Fernand précise que Hans, Sophie et leurs compagnons n’étaient pas des héros dans le sens qu’ils auraient dépassé l’humanité, mais bien plutôt parce qu’ils l’assumaient jusque dans son malheur, aurait dit Bernanos, rare auteur français encore permis en Allemagne. Si nous pouvons nous attacher à des êtres exceptionnels, les voilà. Et cela dans l’une des plus graves périodes d’inhumanité que l’humanité a dû affronter. Non pas des êtres lointains, mais des êtres fraternels que nous ne pouvons qu’aimer et admirer. Des humains qui, envers et contre tout, effectuent leur destin dans une époque donnée, violente et déshumanisante. »

Son poème Avec Mozart (sans aucune prétention d’en être digne)

À Pierre Jasmin.

 

Perdure, dans le nimbe qui ceinture

L’habitable, une blancheur

De l’origine…

Comme au fond des abîmes

Renaît de ses cendres

Un vestige de musique

Qui a traversé l’ailleurs,

En quête des mots divins en création…

Ah! le commencement

N’a peut-être jamais cessé!

Imprégnant sans cesse la terre

Pour sans cesse la ressourcer?

Ne seraient-ce point les derniers signes

Indélébiles de la noblesse première?

Hormis l’ardent désir qu’a l’âme

De refaçonner son corps pour une autre présence.

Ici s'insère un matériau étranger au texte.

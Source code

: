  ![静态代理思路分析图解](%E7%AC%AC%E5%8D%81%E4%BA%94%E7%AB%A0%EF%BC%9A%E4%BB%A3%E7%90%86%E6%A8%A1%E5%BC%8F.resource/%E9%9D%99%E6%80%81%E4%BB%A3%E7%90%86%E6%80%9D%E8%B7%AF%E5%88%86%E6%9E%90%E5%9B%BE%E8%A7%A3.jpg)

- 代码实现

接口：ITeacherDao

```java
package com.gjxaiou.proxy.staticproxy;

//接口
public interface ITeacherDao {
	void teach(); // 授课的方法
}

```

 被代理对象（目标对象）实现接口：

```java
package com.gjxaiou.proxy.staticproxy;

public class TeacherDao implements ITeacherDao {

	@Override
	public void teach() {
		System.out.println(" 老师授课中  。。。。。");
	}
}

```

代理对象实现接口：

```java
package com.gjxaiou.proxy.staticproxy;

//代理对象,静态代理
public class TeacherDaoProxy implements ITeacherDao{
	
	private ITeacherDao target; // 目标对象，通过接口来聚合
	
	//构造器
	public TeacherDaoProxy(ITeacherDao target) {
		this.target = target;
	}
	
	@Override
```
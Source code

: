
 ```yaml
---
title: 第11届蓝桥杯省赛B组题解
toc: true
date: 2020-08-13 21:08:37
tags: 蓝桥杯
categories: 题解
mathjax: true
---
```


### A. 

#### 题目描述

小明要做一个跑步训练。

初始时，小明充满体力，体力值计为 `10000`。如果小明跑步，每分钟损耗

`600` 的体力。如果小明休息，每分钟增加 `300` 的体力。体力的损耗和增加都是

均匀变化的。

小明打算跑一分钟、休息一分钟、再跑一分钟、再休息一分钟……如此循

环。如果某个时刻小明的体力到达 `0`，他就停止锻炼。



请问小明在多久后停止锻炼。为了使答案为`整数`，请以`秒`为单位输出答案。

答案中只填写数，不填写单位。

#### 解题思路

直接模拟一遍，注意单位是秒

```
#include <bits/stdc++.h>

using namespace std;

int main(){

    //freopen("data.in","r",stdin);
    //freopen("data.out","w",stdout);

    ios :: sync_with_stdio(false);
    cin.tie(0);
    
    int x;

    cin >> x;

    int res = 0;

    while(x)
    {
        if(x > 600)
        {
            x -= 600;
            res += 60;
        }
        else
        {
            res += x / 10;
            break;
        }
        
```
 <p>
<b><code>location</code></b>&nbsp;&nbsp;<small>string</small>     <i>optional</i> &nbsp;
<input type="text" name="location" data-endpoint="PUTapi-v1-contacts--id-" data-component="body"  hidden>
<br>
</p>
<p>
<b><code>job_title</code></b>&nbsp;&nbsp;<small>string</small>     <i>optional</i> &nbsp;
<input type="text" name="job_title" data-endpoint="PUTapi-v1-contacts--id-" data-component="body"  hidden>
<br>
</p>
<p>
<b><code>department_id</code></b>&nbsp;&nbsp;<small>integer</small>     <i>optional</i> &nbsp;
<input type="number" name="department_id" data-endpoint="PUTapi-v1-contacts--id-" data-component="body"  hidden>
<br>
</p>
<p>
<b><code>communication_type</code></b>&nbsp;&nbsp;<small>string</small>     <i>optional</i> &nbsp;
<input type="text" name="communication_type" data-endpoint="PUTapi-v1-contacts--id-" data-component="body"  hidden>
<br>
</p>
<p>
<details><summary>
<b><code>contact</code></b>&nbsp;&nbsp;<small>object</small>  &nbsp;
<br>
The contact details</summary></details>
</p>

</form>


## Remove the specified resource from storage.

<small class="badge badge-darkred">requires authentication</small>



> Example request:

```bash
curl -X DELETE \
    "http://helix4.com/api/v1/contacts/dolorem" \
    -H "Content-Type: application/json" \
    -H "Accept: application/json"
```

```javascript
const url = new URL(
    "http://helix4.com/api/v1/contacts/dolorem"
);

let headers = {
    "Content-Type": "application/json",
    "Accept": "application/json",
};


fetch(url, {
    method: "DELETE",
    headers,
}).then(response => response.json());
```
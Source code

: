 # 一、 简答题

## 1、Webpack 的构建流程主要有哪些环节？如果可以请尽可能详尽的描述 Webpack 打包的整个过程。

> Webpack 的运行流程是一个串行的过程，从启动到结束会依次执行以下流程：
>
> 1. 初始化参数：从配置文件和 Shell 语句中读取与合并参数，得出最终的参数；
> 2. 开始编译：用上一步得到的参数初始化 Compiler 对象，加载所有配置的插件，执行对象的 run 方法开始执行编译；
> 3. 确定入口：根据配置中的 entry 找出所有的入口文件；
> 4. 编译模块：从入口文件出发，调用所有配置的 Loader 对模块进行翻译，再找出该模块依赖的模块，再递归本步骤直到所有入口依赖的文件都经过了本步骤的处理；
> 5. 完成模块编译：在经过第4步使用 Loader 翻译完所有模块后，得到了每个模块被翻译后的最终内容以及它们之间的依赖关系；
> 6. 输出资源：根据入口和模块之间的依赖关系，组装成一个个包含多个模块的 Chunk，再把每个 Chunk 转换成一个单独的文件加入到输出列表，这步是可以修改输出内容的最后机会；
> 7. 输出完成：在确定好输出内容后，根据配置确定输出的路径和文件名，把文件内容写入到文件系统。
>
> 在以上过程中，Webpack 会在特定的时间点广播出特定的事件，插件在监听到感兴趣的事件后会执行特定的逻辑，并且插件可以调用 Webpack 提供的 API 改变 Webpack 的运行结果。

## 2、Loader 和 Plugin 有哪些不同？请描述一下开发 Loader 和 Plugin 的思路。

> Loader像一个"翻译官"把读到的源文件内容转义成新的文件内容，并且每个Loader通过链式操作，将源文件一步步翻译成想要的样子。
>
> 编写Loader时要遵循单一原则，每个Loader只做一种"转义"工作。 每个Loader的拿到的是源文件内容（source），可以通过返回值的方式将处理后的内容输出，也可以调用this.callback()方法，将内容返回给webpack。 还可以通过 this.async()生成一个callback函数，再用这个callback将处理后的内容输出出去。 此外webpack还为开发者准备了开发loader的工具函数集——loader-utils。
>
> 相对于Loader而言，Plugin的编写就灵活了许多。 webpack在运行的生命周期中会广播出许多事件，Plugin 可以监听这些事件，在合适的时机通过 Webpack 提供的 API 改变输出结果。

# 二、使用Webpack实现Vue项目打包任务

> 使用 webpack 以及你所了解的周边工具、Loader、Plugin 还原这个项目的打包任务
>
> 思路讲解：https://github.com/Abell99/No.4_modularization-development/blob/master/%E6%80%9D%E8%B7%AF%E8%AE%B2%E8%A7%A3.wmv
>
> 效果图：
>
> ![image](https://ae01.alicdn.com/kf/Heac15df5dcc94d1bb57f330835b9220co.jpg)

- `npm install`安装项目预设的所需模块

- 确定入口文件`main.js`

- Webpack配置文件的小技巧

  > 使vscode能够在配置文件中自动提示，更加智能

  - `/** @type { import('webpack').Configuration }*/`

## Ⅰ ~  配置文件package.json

Seul l’enfant, sans doute,

Peut pressentir une semblable apothéose.

Une ouverture du terrestre,

Sans carrefours,

Chemins de traverse,

Menaces.

Ainsi que l’oiseau sur le faîte

Reconnaît les premières clartés

Laiteuses et dorées du matin.

Ou que la mer se déplie quand le soleil

L’embrase. Immensément vive

De brillance et de jeux d’ailes.

Être là, dans le regard élancé,

Sans opacité, par-devant,

Parmi quelques clairières de ciel,

Peut sembler assez pathétique…

Or tout peut devenir

Fontaine, cascade

Printanière pour le cœur,

Et cela bien avant que la mort

Ne s’en prenne à la forme

La plus finement achevée.

Tels de grands arbres sur les collines

Se tendent vers les âmes

Qui les avoisinent.

Telles de flamboyantes voyelles

Reforment un langage plus intense :

Des voix nouvelles s’élèvent

Pour mieux nommer ce qui advient.

Des sourires de corolles

Illuminent les hautes tiges.

Des joyaux, scintillations à profusion

Marquent les regards.

D’où provient pareille grâce

D’accord, pureté

Si résonnante d’âme?

Comme si elles étaient le revers des ruines

Ou des bassesses du désir.

Pareil vent d’images insoupçonnées…

Luth pincé par les souffles,

Timbale effleurée

Par l’aile de l’unique colombe. Piano

Dense de matité et de flammes,

Avec des brassées de jets d’or

Et de trilles qui entraînent l’esprit.

Comment un chant de Mozart

Peut-il vraiment se déployer

Telle une cristallerie d’éclats,

Sans la moindre nuance de mauve,

Ou le moindre présage

De catastrophe?

Nous parvient avec lui

Un tracé qui garde en mémoire

La Parole du buisson,

Jusque dans les replis de ce qui meurt.

Une voix qui aiguille

Maints rayons bleuissants,

Consonances de la Lumière,

Sentiers de l’éternité dans l’intime.

Fernand Ouellette

 

i[] cf Claude Corbo : Art, éducation et société post industrielle. Le rapport Rioux et l’enseignement des arts au Québec 1966-1968.

ii[] « Le souffle du passage. Poésie et essai chez Fernand Ouellette» (VLB éditeur, Montréal, 2007, 448 pages). Denise Brassard est sa grande exégète.